While dramatizing the amours of Krsna and Radha on the surface, the Gitagovinda simultaneously conveys the deep ethos of devotion of the individual soul, its yearning for God realization and finally achieving the consummation in service of God. Or again: outwardly it describes the love, separation, longing and union of Radha and Krsna, the cosmic duo, in the mystical forest, Vrindavan, along the bank of river Yamuna. But metaphysically it expresses the pining of the individual soul (jivatma) for the mystical union with the divine soul (paramatma).
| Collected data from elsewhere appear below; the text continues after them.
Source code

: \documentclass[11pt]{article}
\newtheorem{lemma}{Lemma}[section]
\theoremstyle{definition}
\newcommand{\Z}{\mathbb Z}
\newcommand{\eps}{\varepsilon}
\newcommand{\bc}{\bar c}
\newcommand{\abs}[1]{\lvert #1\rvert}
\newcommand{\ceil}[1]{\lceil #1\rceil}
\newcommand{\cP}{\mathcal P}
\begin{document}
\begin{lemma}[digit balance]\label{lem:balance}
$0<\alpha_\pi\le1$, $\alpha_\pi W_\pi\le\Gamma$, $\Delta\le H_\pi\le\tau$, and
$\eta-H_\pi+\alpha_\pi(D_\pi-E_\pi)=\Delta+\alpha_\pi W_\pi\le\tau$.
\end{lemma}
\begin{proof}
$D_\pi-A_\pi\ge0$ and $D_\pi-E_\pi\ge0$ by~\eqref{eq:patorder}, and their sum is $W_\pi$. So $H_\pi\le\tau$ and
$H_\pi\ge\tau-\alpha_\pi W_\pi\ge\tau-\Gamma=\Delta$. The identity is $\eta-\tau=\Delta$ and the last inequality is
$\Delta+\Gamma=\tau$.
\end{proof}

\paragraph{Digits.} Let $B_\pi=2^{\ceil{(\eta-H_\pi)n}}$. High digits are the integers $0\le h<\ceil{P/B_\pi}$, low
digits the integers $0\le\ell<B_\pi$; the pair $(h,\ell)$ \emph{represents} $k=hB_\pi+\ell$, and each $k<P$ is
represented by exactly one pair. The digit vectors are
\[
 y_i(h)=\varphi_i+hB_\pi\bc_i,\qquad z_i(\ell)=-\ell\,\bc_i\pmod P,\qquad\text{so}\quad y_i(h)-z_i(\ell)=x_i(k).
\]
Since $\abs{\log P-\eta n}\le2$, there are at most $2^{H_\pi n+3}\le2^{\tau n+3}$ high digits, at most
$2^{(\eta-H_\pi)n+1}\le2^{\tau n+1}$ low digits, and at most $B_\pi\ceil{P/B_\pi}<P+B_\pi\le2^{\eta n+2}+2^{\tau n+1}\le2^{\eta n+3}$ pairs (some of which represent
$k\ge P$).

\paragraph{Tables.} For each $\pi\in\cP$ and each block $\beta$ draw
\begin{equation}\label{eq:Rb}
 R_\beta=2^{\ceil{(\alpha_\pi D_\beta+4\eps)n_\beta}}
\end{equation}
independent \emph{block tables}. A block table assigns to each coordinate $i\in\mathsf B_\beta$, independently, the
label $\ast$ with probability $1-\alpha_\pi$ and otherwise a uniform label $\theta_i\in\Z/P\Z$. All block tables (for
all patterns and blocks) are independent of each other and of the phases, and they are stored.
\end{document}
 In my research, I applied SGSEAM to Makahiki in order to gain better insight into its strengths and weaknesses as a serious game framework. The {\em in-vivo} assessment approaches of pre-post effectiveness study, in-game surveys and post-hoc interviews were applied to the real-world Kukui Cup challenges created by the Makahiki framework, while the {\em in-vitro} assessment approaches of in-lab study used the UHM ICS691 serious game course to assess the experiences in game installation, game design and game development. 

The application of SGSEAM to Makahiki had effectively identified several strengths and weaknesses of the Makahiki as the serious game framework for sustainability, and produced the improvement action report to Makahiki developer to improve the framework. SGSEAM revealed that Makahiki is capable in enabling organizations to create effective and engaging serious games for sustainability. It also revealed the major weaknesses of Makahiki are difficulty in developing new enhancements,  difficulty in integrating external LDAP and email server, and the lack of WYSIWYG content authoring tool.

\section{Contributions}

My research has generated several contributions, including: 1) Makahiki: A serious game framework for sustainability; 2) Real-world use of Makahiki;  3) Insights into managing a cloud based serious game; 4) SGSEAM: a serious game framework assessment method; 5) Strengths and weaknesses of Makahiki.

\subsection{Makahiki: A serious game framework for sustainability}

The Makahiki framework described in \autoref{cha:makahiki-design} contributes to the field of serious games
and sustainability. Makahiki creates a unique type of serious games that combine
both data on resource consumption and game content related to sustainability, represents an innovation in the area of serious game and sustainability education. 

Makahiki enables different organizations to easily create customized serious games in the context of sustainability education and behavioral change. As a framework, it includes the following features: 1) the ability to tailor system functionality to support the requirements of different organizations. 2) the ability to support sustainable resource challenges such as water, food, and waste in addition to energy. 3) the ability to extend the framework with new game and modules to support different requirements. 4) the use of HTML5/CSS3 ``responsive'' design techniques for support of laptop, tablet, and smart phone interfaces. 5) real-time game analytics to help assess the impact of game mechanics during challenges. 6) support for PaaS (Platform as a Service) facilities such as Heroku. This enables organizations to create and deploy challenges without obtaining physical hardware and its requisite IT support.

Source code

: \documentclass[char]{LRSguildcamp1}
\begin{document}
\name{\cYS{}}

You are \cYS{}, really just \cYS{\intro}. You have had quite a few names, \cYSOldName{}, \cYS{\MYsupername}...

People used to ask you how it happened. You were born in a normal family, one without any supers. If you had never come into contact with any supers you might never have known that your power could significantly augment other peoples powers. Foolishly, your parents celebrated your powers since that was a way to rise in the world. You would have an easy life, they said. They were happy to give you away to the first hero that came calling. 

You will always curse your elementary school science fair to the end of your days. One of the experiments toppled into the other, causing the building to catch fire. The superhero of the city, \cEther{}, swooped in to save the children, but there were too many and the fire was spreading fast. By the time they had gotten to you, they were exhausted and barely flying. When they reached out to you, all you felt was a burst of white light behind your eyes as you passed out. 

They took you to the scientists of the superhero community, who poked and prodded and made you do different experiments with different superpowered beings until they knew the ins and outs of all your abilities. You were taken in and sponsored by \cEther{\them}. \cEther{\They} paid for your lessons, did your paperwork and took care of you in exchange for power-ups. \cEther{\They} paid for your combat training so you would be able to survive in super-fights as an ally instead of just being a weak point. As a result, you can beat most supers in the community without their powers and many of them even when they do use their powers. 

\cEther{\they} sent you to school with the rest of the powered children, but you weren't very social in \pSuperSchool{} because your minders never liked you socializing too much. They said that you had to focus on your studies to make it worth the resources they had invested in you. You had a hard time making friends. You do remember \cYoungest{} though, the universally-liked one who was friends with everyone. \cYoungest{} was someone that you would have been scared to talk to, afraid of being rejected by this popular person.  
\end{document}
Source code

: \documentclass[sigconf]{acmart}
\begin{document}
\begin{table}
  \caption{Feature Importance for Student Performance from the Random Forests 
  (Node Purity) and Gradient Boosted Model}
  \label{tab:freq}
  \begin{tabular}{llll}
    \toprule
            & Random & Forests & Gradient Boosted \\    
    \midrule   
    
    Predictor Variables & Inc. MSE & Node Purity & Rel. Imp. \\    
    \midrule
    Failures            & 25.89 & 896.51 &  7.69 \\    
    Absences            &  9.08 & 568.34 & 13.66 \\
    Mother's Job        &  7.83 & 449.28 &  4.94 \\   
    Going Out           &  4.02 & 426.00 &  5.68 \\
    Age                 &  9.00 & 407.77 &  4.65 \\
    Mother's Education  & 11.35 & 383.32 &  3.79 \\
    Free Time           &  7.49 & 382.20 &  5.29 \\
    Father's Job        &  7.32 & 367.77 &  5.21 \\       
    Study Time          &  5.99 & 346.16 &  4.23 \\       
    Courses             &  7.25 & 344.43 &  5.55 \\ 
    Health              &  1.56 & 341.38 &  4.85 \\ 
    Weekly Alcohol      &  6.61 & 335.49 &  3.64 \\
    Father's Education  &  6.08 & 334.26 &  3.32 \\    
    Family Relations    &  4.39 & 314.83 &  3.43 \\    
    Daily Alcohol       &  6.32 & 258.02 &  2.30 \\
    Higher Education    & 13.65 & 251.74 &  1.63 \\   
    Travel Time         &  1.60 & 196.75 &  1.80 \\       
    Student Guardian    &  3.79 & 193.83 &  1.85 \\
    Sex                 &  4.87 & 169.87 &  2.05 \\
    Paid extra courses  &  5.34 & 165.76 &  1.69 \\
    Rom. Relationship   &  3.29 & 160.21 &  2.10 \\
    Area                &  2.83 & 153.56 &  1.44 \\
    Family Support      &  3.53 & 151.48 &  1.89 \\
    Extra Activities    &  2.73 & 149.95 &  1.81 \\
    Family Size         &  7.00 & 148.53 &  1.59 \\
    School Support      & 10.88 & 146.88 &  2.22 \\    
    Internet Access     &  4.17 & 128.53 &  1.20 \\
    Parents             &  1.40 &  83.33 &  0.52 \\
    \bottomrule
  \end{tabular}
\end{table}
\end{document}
Indeed, in the words of one scholar: “through the thrilling love episode of Radha and Krsna, the poet Jayadeva takes us stage by stage to the highest pitch of God consciousness and God realization” (Tripathy 5).

Indeed, while the poem’s subject is the estrangement of Radha and Krsna caused by Krsna’s dalliances with the other gopies (cowherd girl), Radha’s anguish at Krsna’s abandonment, and the rapture which attends their final reunion, the poem reverts repeatedly to devotion of Krsna as God:

If in recalling Krsna to mind there is flavour

Or if there is interest in loves art

Then to this necklace of words–sweetness, tenderness,

Brightness–

The words of Jayadeva, listen ( Miller 69).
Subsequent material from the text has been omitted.